Adoro los comienzos de temporada.

—Sí, será divertido —dijo Francisca. Tomó sus papeles. Esos diez días frente a frente, él los veía terminarse sin pena; era natural, ella tampoco lamentaba que llegaran a su fin, no podía pretender que Gerbert sintiera nostalgias solo.

—Este teatro muerto, cada vez que lo atravieso, me estremezco —dijo Gerbert—, es lúgubre. Creí verdaderamente que esta vez permanecería cerrado todo el año.

—De buenas nos hemos librado —dijo Francisca.

—Con tal que dure —dijo Gerbert.

—Durará —dijo Francisca.

Nunca había creído en la guerra; la guerra era como la tuberculosis o los accidentes de ferrocarril; no puede ocurrirme a mí. Esas cosas sólo ocurren a los demás.

—¿Puede imaginarse usted que una verdadera gran desgracia caiga sobre su propia cabeza? Gerbert hizo una mueca.

—¡Oh! Muy fácilmente —dijo.

—Yo no —dijo Francisca. Ni siquiera valía la pena pensarlo. Los peligros de los cuales uno podía defenderse, había que encararlos, pero la guerra no estaba hecha a la medida humana. Si estallase un día, ya nada tendría importancia, ni siquiera vivir o morir.

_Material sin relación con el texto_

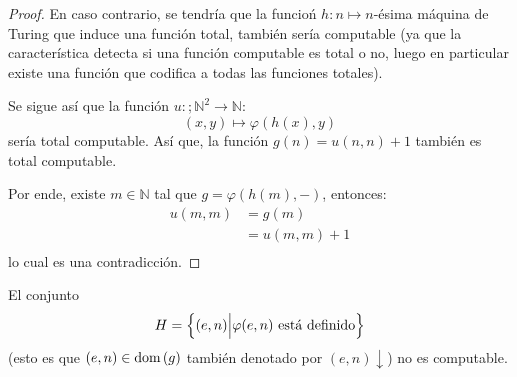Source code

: \documentclass[12pt]{report}
\newcounter{it}
\theoremstyle{largebreak}
\newcommand\cf[3]{\ensuremath{#1:#2\rightarrow#3}}
\newcommand{\dom}[1]{\textup{dom}\left(#1 \right)}
\begin{document}
    \begin{proof}
        En caso contrario, se tendría que la funcioń $h:n\mapsto n$-ésima máquina de Turing que induce una función total, también sería computable (ya que la característica detecta si una función computable es total o no, luego en particular existe una función que codifica a todas las funciones totales).

        Se sigue así que la función $\cf{u}{;\mathbb{N}^2}{\mathbb{N}}$:
        \begin{equation*}
            (x,y)\mapsto \varphi(h(x),y)
        \end{equation*}
        sería total computable. Así que, la función $g(n)=u(n,n)+1$ también es total computable.

        Por ende, existe $m\in\mathbb{N}$ tal que $g=\varphi(h(m),-)$, entonces:
        \begin{equation*}
            \begin{split}
                u(m,m)&=g(m)\\
                &=u(m,m)+1\\
            \end{split}
        \end{equation*}
        lo cual es una contradicción.
    \end{proof}

    \begin{theor}
        El conjunto
        \begin{equation*}
            H=\left\{(e,n)\Big|\varphi(e,n)\textup{ está definido} \right\}
        \end{equation*}
        (esto es que $(e,n)\in\dom g$ también denotado por $(e,n)\downarrow$) no es computable.
    \end{theor}
\end{document}
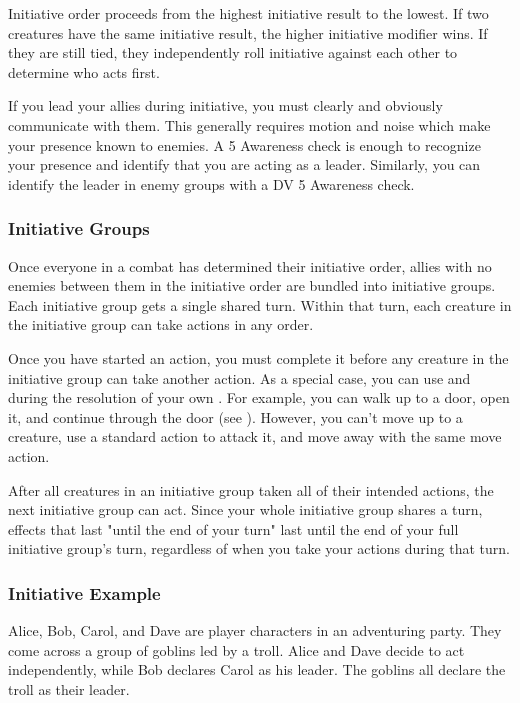     Initiative order proceeds from the highest initiative result to the lowest.
    If two creatures have the same initiative result, the higher initiative modifier wins.
    If they are still tied, they independently roll initiative against each other to determine who acts first.

    If you lead your allies during initiative, you must clearly and obviously communicate with them.
    This generally requires motion and noise which make your presence known to enemies.
    A  5 Awareness check is enough to recognize your presence and identify that you are acting as a leader.
    Similarly, you can identify the leader in enemy groups with a DV 5 Awareness check.

    \subsubsection{Initiative Groups}\label{Initiative Groups}
      Once everyone in a combat has determined their initiative order, allies with no enemies between them in the initiative order are bundled into initiative groups.
      Each initiative group gets a single shared turn.
      Within that turn, each creature in the initiative group can take actions in any order.

      Once you have started an action, you must complete it before any creature in the initiative group can take another action.
      As a special case, you can use  and  during the resolution of your own .
      For example, you can walk up to a door, open it, and continue through the door (see ).
      However, you can't move up to a creature, use a standard action to attack it, and move away with the same move action.

      After all creatures in an initiative group taken all of their intended actions, the next initiative group can act.
      Since your whole initiative group shares a turn, effects that last "until the end of your turn" last until the end of your full initiative group's turn, regardless of when you take your actions during that turn.

    \subsubsection{Initiative Example}
      Alice, Bob, Carol, and Dave are player characters in an adventuring party.
      They come across a group of goblins led by a troll.
      Alice and Dave decide to act independently, while Bob declares Carol as his leader.
      The goblins all declare the troll as their leader.

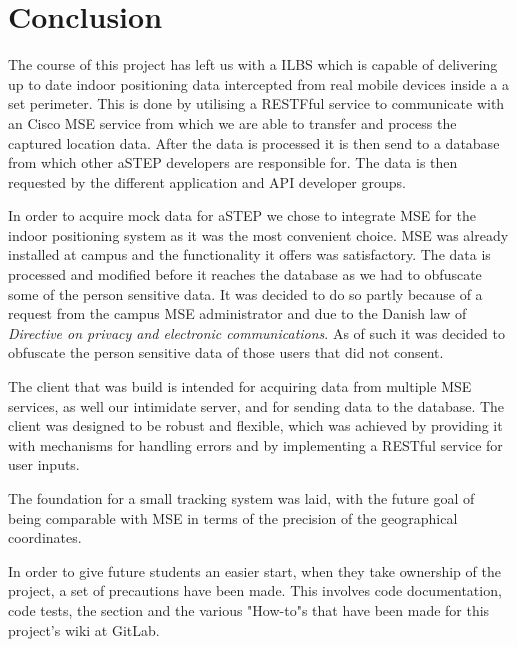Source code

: \chapter{Conclusion}
The course of this project has left us with a ILBS which is capable of delivering up to date indoor positioning data intercepted from real mobile devices inside a a set perimeter. This is done by utilising a RESTFful service to communicate with an Cisco MSE service from which we are able to transfer and process the captured location data. After the data is processed it is then send to a database from which other aSTEP developers are responsible for. The data is then requested by the different application and API developer groups.

In order to acquire mock data for aSTEP we chose to integrate MSE for the indoor positioning system as it was the most convenient choice. MSE was already installed at campus and the functionality it offers was satisfactory. %
The data is processed and modified before it reaches the database as we had to obfuscate some of the person sensitive data. It was decided to do so partly because of a request from the campus MSE administrator and due to the Danish law of \textit{Directive on privacy and electronic communications}. As of such it was decided to obfuscate the person sensitive data of those users that did not consent.

The client that was build is intended for acquiring data from multiple MSE services, as well our intimidate server, and for sending data to the database. The client was designed to be robust and flexible, which was achieved by providing it with mechanisms for handling errors and by implementing a RESTful service for user inputs. 

The foundation for a small tracking system was laid, with the future goal of being comparable with MSE in terms of the precision of the geographical coordinates. %

In order to give future students an easier start, when they take ownership of the project, a set of precautions have been made. This involves code documentation, code tests, the section  and the various "How-to"s that have been made for this project's wiki at GitLab. 


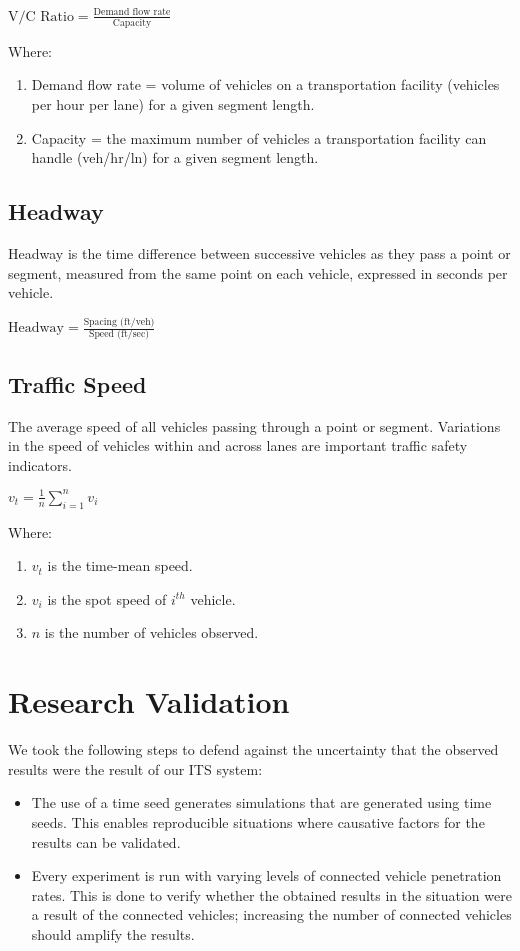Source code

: \(\text{V/C Ratio}=\frac{\text{Demand flow rate}}{\text{Capacity}}\)

Where:
\begin{enumerate} 
\item Demand flow rate = volume of vehicles on a transportation facility (vehicles per hour per lane) for a given segment length.
\item Capacity = the maximum number of vehicles a transportation facility can handle (veh/hr/ln) for a given segment length.
\end{enumerate}

\subsection{Headway}

Headway is the time difference between successive vehicles as they pass a point or segment, measured from the same point on each vehicle, expressed in seconds per vehicle.

\(\text{Headway}=\frac{\text{Spacing (ft/veh)}}{\text{Speed (ft/sec)}}\)

\subsection{Traffic Speed}

The average speed of all vehicles passing through a point or segment. Variations in the speed of vehicles within and across lanes are important traffic safety indicators.

\(v_t=\frac{1}{n}\sum^{n}_{i=1}{v_i}\)

Where:
\begin{enumerate}
\item \(v_t\) is the time-mean speed.
\item \(v_i\) is the spot speed of \(i^{th}\) vehicle.
\item \(n\) is the number of vehicles observed.
\end{enumerate}

\section{Research Validation}

We took the following steps to defend against the uncertainty that the observed results were the result of our \acrshort{ITS} system:
\begin{itemize}
\item The use of a time seed generates simulations that are generated using time seeds. This enables reproducible situations where causative factors for the results can be validated.
\item Every experiment is run with varying levels of connected vehicle penetration rates. This is done to verify whether the obtained results in the situation were a result of the connected vehicles; increasing the number of connected vehicles should amplify the results.
\end{itemize}

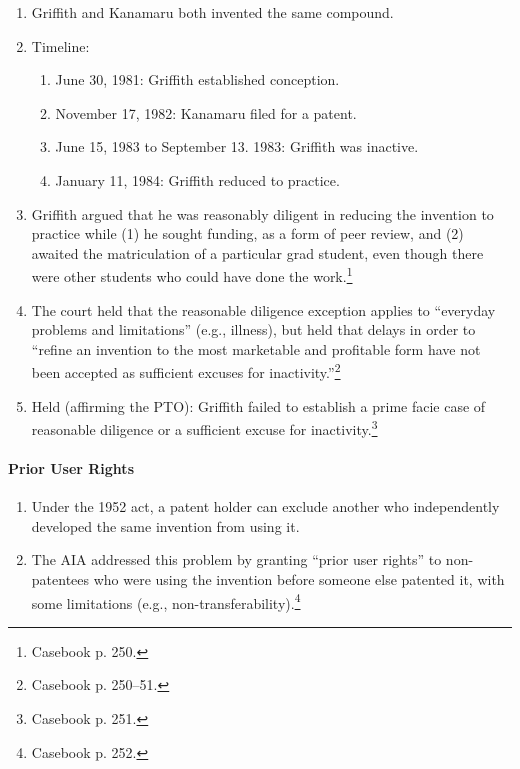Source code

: \begin{enumerate}
    \item Griffith and Kanamaru both invented the same compound.
    \item Timeline:
    \begin{enumerate}
        \item June 30, 1981: Griffith established conception.
        \item November 17, 1982: Kanamaru filed for a patent.
        \item June 15, 1983 to September 13. 1983: Griffith was inactive.
        \item January 11, 1984: Griffith reduced to practice.
    \end{enumerate}
    \item Griffith argued that he was reasonably diligent in reducing the 
    invention to practice while (1) he sought funding, as a form of peer review, 
    and (2) awaited the matriculation of a particular grad student, even though 
    there were other students who could have done the work.\footnote{Casebook p. 
    250.}
    \item The court held that the reasonable diligence exception applies to 
    ``everyday problems and limitations'' (e.g., illness), but held that delays 
    in order to ``refine an invention to the most marketable and profitable form 
    have not been accepted as sufficient excuses for 
    inactivity.''\footnote{Casebook p. 250--51.}
    \item Held (affirming the PTO): Griffith failed to establish a prime facie 
    case of reasonable diligence or a sufficient excuse for 
    inactivity.\footnote{Casebook p. 251.}
\end{enumerate}

\paragraph{Prior User Rights}

\begin{enumerate}
    \item Under the 1952 act, a patent holder can exclude another who 
    independently developed the same invention from using it.
    \item The AIA addressed this problem by granting ``prior user rights'' to 
    non-patentees who were using the invention before someone else patented it, 
    with some limitations (e.g., non-transferability).\footnote{Casebook p. 252.}
\end{enumerate}

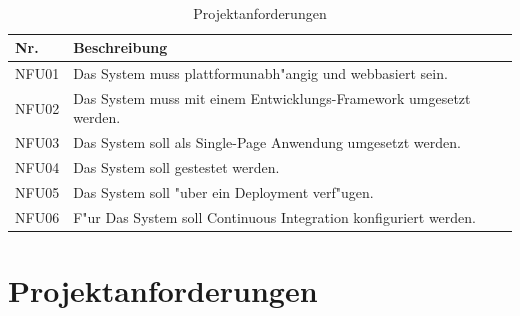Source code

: \documentclass[a4paper, 11pt]{scrreprt}
\begin{document}
\begin{table}[H]

\caption{Projektanforderungen}

\ \\

\par

\label{tab:Tabelle2}

\centering

\begin{tabular}{|p{2.5cm} p{12cm}| ll}

\hline
Nr.	& Beschreibung\\

\hline
NFU01 &	Das System muss plattformunabh"angig und webbasiert sein. \\

\hline
NFU02 &	Das System muss mit einem Entwicklungs-Framework umgesetzt werden.\\

\hline
NFU03 &	Das System soll als Single-Page Anwendung umgesetzt werden.\\

\hline
NFU04 &	Das System soll gestestet werden.\\

\hline
NFU05 &	Das System soll "uber ein Deployment verf"ugen.\\

\hline
NFU06 &	F"ur Das System soll Continuous Integration konfiguriert werden.\\

\hline

\end{tabular}

\end{table}

\section{Projektanforderungen}
\end{document}
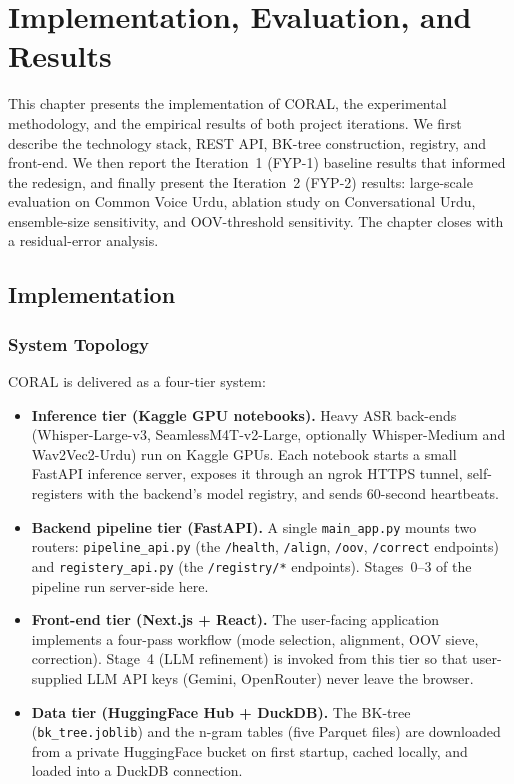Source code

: \chapter{Implementation, Evaluation, and Results}
\label{chap:implementation}

This chapter presents the implementation of CORAL, the experimental methodology, and the empirical results of both project iterations. We first describe the technology stack, REST API, BK-tree construction, registry, and front-end. We then report the Iteration~1 (FYP-1) baseline results that informed the redesign, and finally present the Iteration~2 (FYP-2) results: large-scale evaluation on Common Voice Urdu, ablation study on Conversational Urdu, ensemble-size sensitivity, and OOV-threshold sensitivity. The chapter closes with a residual-error analysis.

\section{Implementation}
\label{sec:implementation}

\subsection{System Topology}
\label{ssec:topology}

CORAL is delivered as a four-tier system:

\begin{itemize}
  \item \textbf{Inference tier (Kaggle GPU notebooks).} Heavy ASR back-ends (Whisper-Large-v3, SeamlessM4T-v2-Large, optionally Whisper-Medium and Wav2Vec2-Urdu) run on Kaggle GPUs. Each notebook starts a small FastAPI inference server, exposes it through an ngrok HTTPS tunnel, self-registers with the backend's model registry, and sends 60-second heartbeats.
  \item \textbf{Backend pipeline tier (FastAPI).} A single \texttt{main\_app.py} mounts two routers: \texttt{pipeline\_api.py} (the \texttt{/health}, \texttt{/align}, \texttt{/oov}, \texttt{/correct} endpoints) and \texttt{registery\_api.py} (the \texttt{/registry/*} endpoints). Stages~0--3 of the pipeline run server-side here.
  \item \textbf{Front-end tier (Next.js + React).} The user-facing application implements a four-pass workflow (mode selection, alignment, OOV sieve, correction). Stage~4 (LLM refinement) is invoked from this tier so that user-supplied LLM API keys (Gemini, OpenRouter) never leave the browser.
  \item \textbf{Data tier (HuggingFace Hub + DuckDB).} The BK-tree (\texttt{bk\_tree.joblib}) and the n-gram tables (five Parquet files) are downloaded from a private HuggingFace bucket on first startup, cached locally, and loaded into a DuckDB connection.
\end{itemize}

—Pero no ocurrirá —se repitió Francisca. Se inclinó sobre el manuscrito; la máquina de escribir tableteaba, el cuarto tenía olor a tabaco rubio, a tinta y a noche. Del otro lado de la ventana, la pequeña plaza recoleta dormía bajo el cielo oscuro; por el campo desierto, pasaba un tren. Yo estoy allí. Pero para mí, que estoy allí, la plaza existe y el tren que pasa; París entero y toda la tierra en la penumbra rosada del despacho. Y en este minuto todos los largos años de felicidad.